Filter the entries below, keeping every line that has the word "public".

= Beginning of Section =

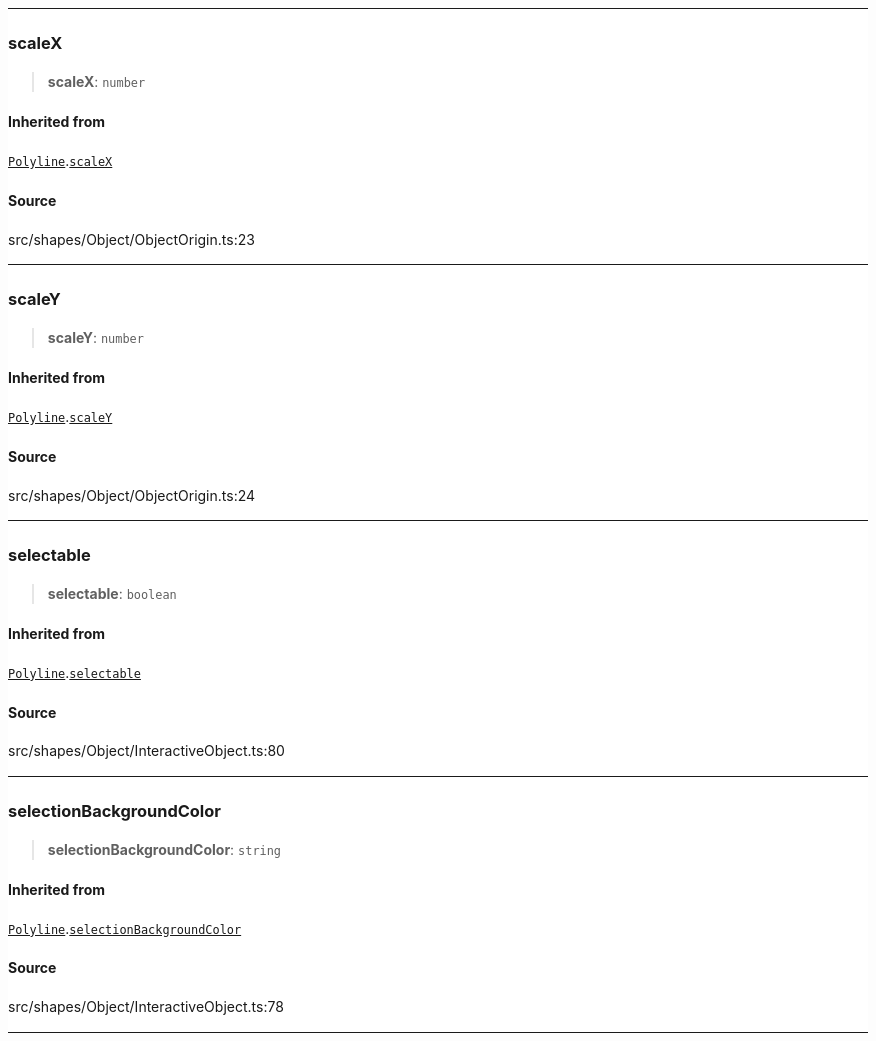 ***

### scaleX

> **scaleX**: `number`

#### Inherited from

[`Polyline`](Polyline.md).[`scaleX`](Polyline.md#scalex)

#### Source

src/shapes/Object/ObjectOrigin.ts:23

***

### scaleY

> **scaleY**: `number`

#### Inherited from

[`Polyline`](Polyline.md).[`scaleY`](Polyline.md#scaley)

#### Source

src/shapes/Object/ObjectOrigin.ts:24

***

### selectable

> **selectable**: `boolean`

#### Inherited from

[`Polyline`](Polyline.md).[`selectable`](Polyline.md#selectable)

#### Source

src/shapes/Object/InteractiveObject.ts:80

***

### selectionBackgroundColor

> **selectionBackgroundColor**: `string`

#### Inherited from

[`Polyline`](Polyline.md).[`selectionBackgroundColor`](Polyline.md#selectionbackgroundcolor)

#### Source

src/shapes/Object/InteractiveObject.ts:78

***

= End of Section =
= Beginning of Section =

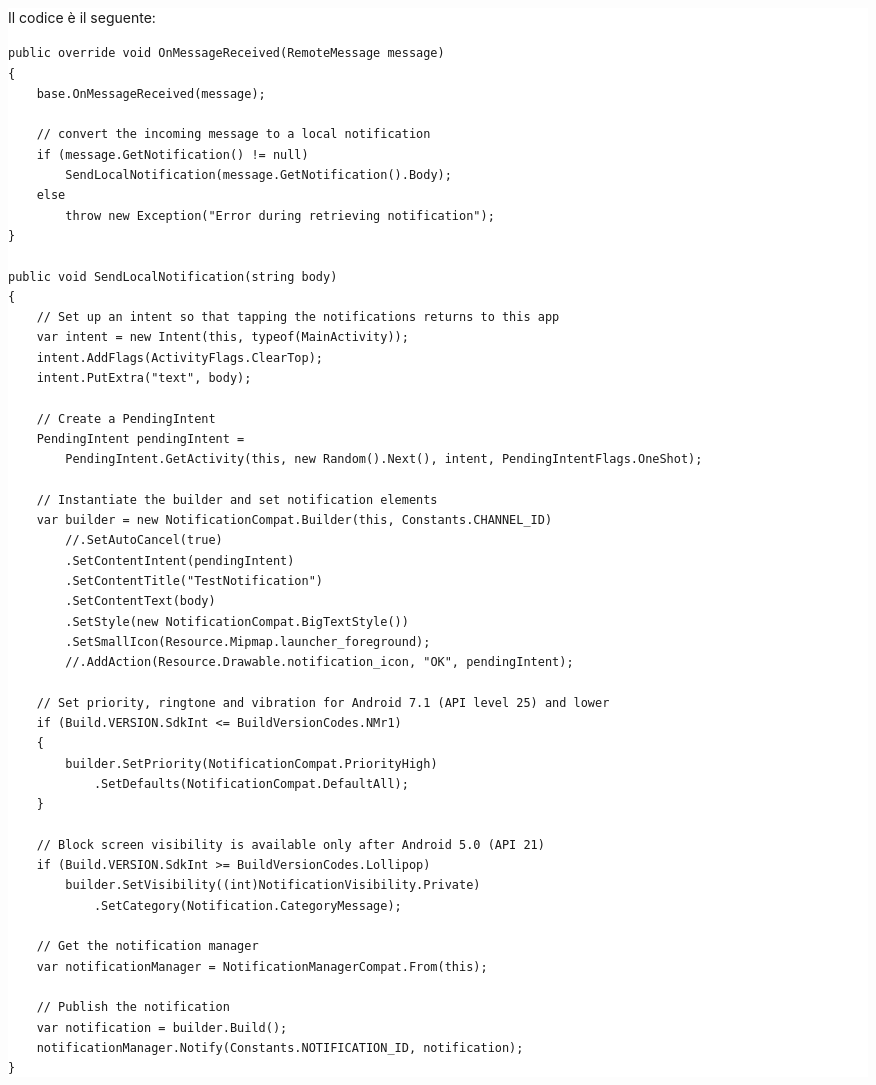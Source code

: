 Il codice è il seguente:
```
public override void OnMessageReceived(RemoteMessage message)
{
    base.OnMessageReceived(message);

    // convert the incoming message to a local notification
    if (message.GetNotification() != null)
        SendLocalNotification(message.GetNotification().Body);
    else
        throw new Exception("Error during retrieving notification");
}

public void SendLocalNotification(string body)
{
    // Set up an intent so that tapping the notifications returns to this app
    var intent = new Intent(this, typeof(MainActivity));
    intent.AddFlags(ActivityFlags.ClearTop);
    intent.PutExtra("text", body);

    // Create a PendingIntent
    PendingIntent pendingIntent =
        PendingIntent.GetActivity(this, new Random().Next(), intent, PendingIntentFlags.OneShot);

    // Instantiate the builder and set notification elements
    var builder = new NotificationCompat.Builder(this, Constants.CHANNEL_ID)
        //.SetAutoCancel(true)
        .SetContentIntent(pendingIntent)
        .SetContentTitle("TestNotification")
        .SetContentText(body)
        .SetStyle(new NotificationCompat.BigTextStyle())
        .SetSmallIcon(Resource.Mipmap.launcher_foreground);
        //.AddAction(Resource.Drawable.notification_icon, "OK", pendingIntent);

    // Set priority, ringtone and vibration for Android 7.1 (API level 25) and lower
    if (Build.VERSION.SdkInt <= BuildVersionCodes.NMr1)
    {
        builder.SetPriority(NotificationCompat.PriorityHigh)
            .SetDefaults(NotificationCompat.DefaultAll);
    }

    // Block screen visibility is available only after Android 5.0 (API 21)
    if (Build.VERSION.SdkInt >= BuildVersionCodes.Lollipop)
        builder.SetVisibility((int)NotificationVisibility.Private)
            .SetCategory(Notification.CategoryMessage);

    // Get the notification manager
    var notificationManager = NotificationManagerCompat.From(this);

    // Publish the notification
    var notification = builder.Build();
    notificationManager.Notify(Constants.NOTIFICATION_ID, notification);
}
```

= End of Section =

▸ Output
public override void OnMessageReceived(RemoteMessage message)
public void SendLocalNotification(string body)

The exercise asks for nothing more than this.